## WHAT NEEDS TO BE DONE
Copy every line of the entries that has the string "cheeses" in it.

(Collection entries)
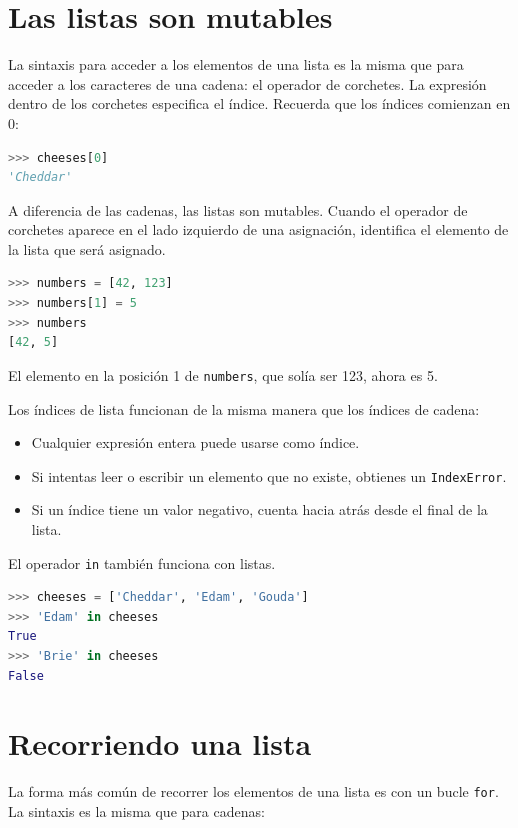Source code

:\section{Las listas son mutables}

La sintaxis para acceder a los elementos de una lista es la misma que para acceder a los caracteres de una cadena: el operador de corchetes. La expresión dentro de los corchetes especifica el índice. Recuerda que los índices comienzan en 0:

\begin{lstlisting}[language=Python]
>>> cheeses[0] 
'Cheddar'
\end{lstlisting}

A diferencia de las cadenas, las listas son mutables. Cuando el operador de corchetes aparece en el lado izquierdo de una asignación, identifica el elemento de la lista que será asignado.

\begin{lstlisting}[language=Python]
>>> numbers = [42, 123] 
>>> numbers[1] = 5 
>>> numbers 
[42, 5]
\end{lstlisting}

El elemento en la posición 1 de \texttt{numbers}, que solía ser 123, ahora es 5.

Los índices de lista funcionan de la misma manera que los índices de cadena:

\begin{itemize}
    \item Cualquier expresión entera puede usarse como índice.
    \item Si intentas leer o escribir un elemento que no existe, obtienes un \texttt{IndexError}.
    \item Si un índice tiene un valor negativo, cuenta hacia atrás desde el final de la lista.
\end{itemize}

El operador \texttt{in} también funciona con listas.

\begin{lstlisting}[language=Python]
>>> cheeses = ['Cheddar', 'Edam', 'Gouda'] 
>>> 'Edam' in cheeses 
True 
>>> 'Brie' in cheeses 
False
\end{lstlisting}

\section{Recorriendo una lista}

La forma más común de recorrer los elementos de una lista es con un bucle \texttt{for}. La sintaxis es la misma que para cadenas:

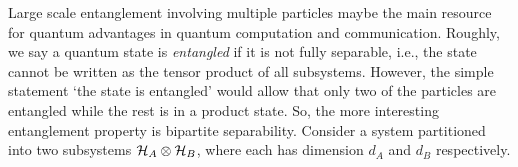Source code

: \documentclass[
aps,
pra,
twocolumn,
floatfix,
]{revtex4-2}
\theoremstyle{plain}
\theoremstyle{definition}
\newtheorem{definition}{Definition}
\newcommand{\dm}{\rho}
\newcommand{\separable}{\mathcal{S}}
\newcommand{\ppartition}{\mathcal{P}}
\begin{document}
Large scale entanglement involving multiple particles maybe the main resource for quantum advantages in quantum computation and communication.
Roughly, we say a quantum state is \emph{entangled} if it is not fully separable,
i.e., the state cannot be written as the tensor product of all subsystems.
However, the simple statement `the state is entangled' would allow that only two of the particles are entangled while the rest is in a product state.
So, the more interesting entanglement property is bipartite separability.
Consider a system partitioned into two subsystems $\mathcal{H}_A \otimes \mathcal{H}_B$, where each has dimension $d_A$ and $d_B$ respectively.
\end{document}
* * *
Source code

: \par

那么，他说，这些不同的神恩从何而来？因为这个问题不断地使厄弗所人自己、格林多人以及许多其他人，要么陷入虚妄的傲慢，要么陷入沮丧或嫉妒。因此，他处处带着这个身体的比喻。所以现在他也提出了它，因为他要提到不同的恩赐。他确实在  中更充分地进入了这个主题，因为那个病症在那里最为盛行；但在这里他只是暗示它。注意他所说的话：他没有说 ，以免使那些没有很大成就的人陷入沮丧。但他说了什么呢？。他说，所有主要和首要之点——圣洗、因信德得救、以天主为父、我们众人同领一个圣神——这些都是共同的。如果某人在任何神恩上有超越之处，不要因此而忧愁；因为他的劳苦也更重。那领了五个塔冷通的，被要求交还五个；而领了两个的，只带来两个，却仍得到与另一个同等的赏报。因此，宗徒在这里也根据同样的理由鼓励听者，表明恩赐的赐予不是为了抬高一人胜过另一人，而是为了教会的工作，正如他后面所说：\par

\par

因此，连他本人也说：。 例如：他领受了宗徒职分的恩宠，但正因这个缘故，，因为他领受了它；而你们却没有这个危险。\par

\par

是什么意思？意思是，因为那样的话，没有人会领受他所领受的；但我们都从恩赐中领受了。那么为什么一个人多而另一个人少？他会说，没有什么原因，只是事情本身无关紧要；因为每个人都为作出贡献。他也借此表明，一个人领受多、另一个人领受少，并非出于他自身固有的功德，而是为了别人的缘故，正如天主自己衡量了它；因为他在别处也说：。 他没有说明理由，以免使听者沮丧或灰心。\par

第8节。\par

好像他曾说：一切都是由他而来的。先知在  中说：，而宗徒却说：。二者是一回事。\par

## REPLY
>>> cheeses[0] 
>>> cheeses = ['Cheddar', 'Edam', 'Gouda'] 
>>> 'Edam' in cheeses 
>>> 'Brie' in cheeses 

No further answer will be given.